Segment Start: Data shown

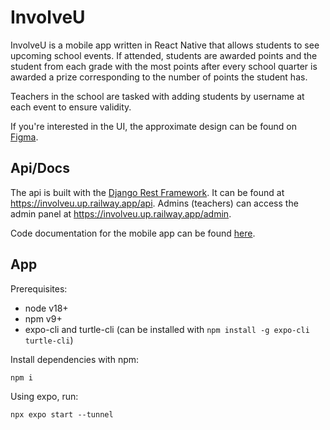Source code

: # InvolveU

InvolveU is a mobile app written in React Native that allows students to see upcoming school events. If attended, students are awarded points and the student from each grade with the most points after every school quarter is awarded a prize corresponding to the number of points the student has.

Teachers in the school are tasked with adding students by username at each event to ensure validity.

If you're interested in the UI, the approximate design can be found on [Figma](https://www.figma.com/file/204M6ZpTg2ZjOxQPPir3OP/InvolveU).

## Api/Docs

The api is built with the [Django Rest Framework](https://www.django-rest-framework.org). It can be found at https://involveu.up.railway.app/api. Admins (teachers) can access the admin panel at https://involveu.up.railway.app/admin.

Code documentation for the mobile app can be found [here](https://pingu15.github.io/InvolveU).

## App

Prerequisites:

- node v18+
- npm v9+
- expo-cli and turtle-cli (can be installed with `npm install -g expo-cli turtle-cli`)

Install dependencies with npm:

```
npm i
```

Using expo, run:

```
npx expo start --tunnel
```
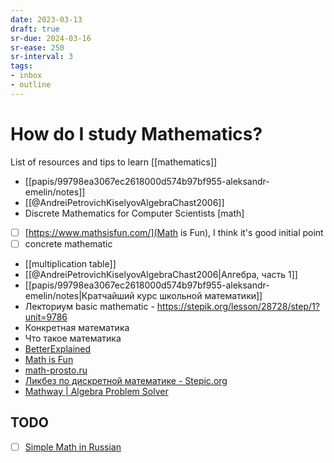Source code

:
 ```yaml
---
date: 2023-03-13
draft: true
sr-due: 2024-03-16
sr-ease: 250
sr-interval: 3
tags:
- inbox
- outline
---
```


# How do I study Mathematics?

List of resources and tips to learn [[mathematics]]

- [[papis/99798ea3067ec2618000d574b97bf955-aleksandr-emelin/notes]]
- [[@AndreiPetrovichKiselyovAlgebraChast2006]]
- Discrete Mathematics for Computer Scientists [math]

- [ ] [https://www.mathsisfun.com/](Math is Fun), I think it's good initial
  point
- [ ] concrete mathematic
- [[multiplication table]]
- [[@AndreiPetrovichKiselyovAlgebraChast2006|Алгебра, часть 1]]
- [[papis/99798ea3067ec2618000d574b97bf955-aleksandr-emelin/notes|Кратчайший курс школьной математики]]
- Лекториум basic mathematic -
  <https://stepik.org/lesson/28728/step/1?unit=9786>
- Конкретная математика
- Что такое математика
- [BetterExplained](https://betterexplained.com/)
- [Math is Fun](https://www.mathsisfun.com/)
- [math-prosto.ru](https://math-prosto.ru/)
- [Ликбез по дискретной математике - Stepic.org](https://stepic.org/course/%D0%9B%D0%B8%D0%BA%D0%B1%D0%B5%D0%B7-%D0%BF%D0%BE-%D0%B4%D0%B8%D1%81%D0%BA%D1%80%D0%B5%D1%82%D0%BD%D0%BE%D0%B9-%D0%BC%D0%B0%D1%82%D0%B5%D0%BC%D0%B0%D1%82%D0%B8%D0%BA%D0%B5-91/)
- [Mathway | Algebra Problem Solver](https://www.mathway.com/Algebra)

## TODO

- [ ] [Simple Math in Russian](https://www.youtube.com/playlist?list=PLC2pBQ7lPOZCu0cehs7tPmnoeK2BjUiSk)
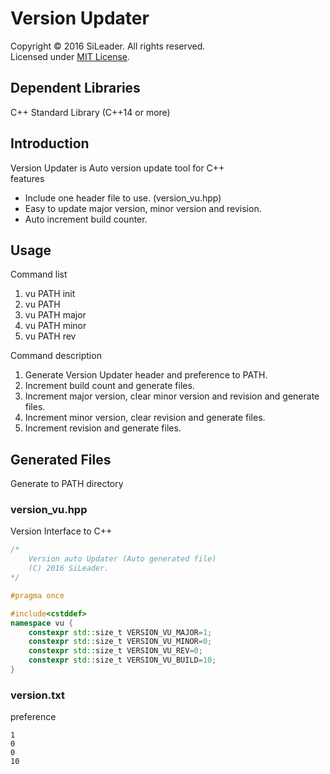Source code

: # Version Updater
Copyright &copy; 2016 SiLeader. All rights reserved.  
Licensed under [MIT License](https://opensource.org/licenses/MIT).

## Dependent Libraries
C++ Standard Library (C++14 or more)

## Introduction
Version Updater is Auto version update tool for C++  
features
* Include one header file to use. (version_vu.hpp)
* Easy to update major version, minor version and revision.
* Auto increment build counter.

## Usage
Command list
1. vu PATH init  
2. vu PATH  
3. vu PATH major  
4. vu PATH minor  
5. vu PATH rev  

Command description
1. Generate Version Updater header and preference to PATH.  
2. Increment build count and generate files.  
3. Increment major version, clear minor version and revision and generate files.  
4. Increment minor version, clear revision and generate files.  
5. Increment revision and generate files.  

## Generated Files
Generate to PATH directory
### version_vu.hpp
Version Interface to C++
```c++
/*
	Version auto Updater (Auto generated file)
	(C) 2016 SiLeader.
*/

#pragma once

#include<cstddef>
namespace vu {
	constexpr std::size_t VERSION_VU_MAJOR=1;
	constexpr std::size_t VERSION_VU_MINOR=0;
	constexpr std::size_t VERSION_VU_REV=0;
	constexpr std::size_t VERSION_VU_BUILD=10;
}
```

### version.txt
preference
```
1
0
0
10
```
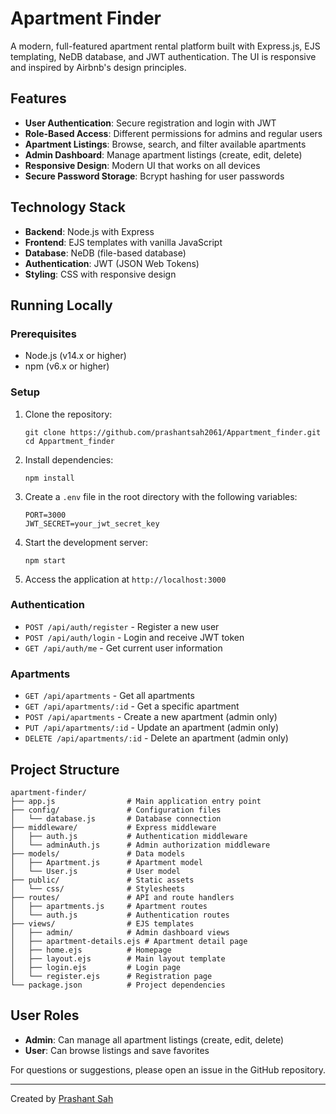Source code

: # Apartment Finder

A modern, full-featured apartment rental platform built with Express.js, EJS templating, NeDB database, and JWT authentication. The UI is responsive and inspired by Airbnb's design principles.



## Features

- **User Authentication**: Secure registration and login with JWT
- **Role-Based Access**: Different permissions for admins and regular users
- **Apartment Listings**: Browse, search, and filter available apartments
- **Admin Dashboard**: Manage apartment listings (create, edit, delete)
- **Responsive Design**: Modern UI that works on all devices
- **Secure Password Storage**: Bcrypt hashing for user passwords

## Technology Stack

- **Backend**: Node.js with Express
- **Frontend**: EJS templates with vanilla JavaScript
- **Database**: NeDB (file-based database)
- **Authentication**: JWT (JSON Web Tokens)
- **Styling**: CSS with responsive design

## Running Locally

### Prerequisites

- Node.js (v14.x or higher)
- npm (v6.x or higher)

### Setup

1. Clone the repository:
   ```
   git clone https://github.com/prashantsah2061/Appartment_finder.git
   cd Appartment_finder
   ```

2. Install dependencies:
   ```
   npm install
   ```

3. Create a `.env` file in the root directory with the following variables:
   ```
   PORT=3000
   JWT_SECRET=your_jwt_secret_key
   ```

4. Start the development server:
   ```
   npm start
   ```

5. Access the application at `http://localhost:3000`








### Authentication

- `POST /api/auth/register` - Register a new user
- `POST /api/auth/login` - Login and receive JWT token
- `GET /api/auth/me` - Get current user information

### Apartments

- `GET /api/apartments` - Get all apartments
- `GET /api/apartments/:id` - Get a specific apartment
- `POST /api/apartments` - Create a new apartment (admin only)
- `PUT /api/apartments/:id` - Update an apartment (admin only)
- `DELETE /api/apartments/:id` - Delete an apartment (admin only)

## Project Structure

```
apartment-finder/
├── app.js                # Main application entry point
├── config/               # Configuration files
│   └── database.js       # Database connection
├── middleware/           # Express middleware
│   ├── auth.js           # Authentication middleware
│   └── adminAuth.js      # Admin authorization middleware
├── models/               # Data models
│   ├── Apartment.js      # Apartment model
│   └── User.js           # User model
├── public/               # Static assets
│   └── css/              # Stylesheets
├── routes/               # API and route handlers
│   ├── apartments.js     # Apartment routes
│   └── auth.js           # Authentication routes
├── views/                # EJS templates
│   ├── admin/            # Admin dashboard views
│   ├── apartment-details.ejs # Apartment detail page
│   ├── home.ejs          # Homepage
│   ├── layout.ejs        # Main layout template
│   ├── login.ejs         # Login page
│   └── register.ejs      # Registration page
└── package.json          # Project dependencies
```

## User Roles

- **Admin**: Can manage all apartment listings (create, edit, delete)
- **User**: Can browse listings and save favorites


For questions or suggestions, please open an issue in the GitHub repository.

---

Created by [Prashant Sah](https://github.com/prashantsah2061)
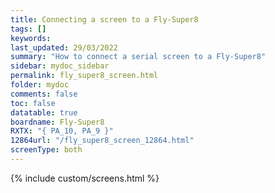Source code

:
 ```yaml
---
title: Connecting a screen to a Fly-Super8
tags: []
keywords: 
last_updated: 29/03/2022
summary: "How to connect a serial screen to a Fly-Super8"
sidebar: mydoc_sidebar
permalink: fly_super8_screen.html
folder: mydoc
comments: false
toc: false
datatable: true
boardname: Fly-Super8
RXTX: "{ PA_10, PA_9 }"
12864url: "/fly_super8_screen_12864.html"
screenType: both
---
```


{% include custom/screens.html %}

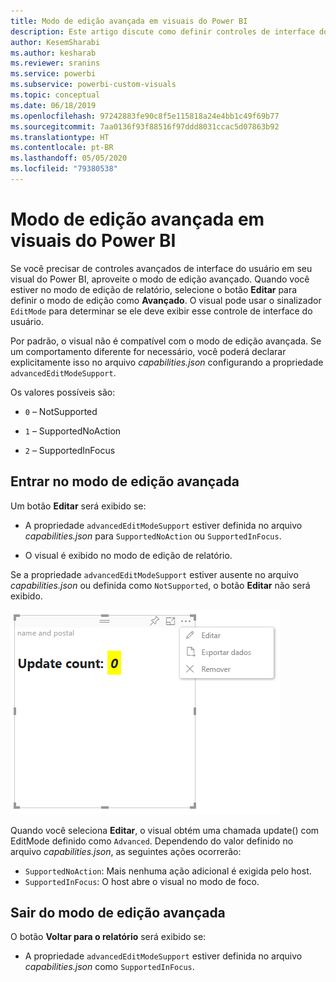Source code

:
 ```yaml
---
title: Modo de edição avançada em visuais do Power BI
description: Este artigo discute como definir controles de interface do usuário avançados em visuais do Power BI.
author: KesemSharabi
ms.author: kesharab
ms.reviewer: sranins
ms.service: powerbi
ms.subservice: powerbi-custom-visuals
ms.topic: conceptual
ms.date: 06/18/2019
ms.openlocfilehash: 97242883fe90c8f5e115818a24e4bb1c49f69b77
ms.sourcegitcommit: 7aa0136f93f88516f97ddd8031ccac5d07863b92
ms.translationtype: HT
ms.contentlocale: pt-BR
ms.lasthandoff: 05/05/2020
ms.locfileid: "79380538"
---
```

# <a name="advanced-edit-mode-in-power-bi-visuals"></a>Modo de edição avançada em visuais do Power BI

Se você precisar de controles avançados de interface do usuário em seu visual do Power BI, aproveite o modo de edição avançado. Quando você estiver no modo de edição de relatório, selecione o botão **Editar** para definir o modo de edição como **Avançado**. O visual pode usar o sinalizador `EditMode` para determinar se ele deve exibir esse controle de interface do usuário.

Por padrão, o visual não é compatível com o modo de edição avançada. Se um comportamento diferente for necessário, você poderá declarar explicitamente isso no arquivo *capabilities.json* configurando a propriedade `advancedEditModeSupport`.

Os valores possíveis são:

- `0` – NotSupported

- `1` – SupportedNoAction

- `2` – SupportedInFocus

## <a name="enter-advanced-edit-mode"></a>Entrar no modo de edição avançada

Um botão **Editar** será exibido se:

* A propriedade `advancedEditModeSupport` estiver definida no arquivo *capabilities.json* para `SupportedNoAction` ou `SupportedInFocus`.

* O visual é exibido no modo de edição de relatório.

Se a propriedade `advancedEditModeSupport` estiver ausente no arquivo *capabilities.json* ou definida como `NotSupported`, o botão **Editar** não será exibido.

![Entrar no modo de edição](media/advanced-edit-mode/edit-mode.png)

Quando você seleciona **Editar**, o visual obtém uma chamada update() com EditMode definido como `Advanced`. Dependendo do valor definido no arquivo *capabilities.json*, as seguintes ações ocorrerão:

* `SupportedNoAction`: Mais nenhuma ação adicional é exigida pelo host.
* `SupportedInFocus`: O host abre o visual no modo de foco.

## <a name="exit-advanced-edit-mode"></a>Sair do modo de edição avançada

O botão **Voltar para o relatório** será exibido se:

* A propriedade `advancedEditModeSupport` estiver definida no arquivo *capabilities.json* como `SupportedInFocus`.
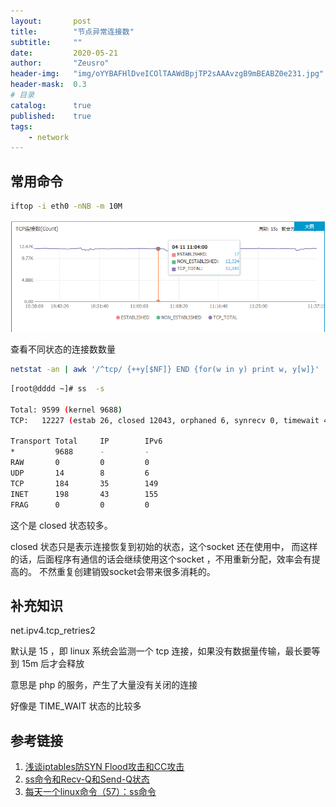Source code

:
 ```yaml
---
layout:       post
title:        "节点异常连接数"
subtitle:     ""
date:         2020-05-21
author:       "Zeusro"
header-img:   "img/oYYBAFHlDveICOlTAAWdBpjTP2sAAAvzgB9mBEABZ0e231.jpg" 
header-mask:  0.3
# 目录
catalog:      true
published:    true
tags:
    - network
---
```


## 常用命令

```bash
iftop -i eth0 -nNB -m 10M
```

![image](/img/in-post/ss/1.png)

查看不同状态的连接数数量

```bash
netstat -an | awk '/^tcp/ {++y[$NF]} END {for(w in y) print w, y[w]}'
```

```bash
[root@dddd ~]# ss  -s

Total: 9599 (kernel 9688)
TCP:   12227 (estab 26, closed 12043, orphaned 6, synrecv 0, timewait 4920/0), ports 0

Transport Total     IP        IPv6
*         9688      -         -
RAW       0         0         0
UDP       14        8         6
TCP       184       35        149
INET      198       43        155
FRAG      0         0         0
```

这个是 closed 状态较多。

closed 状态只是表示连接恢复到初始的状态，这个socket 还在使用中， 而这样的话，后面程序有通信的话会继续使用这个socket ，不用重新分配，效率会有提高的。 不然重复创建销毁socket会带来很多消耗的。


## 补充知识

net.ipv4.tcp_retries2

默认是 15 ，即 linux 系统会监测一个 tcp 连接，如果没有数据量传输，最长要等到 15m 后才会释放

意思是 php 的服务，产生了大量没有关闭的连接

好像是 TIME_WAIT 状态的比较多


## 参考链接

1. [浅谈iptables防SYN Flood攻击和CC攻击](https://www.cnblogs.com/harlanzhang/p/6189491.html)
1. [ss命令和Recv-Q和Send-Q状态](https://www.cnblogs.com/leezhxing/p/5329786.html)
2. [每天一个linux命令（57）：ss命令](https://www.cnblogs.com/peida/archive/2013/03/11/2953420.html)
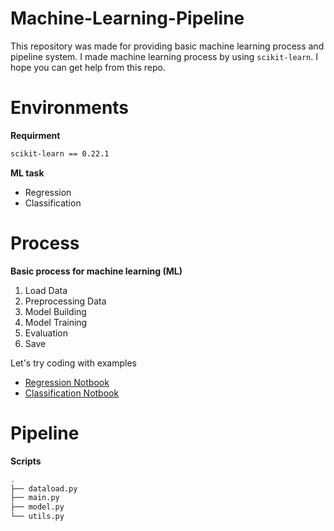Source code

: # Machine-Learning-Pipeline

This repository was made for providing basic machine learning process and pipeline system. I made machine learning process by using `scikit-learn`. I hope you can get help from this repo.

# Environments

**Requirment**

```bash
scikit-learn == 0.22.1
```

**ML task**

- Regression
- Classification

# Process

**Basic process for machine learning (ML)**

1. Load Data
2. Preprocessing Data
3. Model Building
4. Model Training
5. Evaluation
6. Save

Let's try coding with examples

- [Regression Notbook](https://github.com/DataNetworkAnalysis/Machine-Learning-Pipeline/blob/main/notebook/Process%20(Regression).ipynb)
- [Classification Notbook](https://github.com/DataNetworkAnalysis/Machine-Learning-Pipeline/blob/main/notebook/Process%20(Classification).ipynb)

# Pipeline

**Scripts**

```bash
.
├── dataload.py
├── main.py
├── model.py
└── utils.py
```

Segment End: Data shown

Directions for this task:
Look through the records above and report how many lines hold the word "mathsisfun", giving only the number.

Exercise response:
2